▶ Provided information:
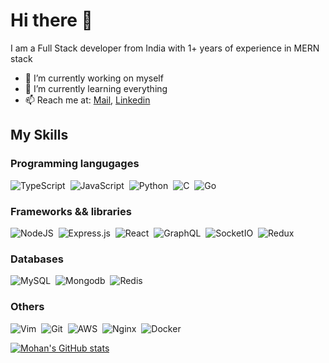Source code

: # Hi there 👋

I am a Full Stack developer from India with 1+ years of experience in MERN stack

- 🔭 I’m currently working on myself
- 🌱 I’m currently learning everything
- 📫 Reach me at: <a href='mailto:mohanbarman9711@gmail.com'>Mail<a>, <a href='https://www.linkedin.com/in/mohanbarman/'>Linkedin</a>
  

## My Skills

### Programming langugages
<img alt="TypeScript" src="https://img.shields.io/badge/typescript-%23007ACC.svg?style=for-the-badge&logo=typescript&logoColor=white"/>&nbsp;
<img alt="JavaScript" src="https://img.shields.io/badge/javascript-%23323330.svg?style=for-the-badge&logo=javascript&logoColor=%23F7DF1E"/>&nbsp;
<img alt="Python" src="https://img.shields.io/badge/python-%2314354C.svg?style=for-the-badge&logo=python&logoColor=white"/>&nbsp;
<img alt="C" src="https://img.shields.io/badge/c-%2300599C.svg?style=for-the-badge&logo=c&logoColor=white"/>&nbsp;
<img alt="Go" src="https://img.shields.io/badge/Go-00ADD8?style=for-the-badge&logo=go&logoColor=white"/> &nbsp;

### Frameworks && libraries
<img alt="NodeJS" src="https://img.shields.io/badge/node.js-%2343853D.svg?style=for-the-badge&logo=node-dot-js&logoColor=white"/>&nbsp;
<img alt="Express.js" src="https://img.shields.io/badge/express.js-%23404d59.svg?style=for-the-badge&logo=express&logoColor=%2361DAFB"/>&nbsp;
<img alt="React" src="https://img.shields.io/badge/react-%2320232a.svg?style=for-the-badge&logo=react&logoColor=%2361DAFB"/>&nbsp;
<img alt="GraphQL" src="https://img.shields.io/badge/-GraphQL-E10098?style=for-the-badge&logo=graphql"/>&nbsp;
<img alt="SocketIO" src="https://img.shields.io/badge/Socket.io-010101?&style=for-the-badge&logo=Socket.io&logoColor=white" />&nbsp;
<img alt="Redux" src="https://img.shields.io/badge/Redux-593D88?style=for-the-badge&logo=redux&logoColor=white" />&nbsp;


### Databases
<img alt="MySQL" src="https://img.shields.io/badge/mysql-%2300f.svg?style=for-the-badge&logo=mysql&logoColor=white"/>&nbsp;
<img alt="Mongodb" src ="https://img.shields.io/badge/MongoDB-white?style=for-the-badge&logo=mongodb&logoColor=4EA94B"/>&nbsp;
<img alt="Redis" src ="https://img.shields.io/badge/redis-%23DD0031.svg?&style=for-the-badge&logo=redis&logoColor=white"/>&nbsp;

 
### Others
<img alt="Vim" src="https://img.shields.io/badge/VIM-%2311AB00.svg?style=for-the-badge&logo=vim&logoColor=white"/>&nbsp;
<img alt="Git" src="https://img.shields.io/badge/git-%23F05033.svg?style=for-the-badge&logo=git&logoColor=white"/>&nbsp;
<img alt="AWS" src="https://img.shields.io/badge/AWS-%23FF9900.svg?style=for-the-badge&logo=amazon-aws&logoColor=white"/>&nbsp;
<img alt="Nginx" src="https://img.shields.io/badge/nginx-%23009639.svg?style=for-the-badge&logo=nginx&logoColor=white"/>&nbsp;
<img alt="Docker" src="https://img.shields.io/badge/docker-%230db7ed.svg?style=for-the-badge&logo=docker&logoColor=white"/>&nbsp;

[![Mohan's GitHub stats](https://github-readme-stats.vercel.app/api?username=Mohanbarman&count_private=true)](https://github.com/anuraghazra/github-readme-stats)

▶ What to work on: Only a number is wanted here: the count of lines above that hold the word "currently".

▶ Written solution: 2